◆ **WORK ORDER**:
Say how many lines in the entries below have the word "enumerate" in them, giving only the number.

━━━ MATERIAL TO PROCESS

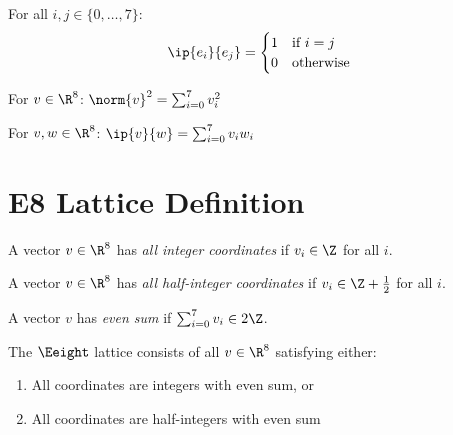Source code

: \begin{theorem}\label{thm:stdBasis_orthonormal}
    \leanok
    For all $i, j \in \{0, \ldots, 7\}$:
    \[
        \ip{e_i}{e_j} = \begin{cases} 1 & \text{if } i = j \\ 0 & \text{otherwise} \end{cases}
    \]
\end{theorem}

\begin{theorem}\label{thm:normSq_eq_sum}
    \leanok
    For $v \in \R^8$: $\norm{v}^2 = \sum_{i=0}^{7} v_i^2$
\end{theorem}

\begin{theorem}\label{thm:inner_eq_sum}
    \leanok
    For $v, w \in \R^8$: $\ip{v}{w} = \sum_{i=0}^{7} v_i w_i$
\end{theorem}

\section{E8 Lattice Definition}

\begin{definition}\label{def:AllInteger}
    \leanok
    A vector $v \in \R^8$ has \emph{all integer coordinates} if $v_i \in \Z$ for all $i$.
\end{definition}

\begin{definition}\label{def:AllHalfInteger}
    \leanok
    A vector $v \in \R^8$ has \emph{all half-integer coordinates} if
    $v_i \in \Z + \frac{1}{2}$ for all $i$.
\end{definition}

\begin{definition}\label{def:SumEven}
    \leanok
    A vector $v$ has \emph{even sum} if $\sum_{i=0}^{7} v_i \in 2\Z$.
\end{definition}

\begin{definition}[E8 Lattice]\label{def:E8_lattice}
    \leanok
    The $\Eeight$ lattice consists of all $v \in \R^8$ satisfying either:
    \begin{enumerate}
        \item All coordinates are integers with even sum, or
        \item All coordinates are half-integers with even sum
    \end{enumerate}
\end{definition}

━━━━━━
━━━ MATERIAL TO PROCESS

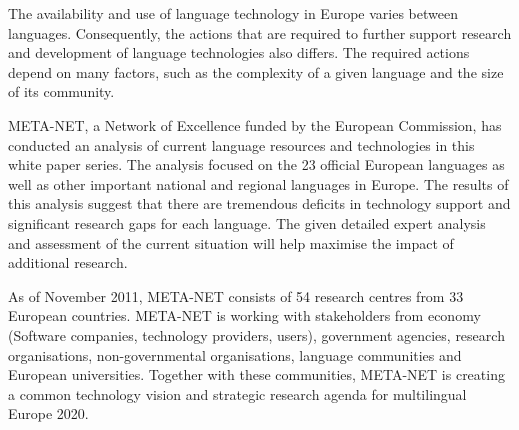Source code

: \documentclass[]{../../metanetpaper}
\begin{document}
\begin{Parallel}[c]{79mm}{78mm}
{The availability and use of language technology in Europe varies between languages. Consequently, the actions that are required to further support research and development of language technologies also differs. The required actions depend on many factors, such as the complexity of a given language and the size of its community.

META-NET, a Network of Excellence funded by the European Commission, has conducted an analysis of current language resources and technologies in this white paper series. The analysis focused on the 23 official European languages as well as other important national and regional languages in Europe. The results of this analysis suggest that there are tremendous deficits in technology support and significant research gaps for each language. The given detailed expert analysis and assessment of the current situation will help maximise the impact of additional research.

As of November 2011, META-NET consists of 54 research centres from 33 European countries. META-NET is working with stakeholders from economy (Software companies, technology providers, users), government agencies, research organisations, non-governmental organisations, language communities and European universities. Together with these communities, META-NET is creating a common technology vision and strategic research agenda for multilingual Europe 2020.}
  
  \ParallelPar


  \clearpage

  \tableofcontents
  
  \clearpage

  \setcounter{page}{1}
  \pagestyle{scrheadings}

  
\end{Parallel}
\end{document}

━━━━━━
━━━ MATERIAL TO PROCESS

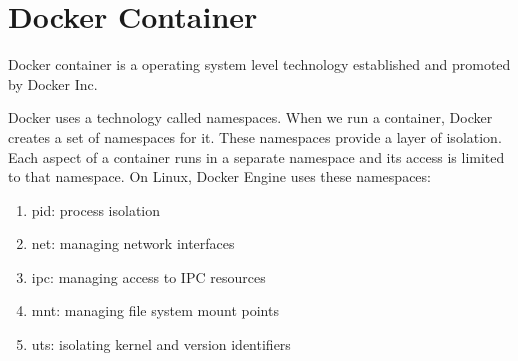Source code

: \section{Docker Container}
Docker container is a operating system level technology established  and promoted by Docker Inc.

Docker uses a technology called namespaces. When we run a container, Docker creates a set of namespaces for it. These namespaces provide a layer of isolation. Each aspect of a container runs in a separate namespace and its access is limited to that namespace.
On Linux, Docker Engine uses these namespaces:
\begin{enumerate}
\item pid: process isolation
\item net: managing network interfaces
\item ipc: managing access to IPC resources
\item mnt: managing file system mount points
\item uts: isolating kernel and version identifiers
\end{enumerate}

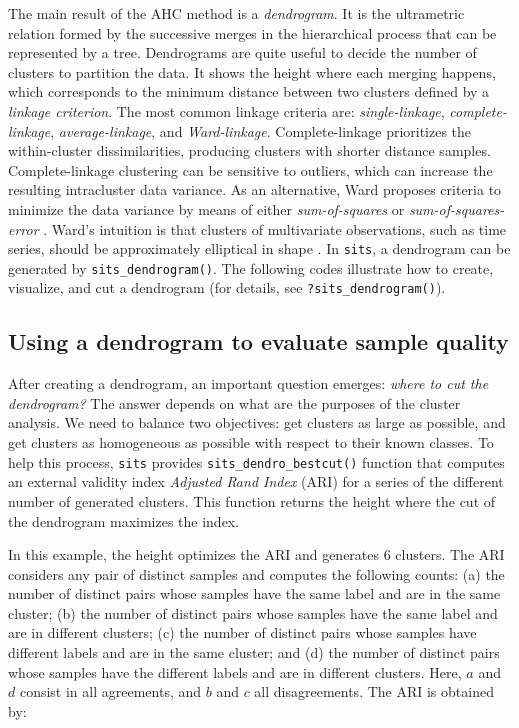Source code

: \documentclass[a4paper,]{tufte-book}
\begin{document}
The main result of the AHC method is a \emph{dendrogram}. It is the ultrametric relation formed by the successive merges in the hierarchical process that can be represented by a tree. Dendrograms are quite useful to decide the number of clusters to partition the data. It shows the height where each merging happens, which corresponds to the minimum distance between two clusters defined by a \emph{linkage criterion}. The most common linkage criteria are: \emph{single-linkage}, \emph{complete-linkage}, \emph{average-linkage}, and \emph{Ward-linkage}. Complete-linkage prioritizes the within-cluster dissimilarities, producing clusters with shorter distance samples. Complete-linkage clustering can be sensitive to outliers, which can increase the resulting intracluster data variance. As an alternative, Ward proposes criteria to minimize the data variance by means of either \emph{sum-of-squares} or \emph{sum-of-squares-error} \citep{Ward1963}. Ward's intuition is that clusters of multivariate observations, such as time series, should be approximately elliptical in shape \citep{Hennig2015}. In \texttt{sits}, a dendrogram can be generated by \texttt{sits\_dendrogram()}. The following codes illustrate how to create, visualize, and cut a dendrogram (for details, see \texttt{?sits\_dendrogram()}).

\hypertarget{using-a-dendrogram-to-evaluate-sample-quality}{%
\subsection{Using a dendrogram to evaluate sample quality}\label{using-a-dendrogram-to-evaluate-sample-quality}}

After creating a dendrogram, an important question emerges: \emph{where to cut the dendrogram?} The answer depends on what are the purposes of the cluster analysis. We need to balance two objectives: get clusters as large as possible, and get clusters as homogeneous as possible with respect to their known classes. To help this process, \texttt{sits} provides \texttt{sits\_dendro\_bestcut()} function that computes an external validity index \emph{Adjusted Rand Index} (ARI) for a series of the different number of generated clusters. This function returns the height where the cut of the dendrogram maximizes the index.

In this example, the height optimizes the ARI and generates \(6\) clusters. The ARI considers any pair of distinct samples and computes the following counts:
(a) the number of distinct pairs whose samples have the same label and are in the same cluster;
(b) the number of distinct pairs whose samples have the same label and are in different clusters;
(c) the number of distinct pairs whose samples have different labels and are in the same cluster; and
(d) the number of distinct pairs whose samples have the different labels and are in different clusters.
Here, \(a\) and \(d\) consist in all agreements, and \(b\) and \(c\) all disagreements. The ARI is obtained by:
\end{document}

━━━━━━

◆ **RESPONSE TO THE EXERCISE**:
4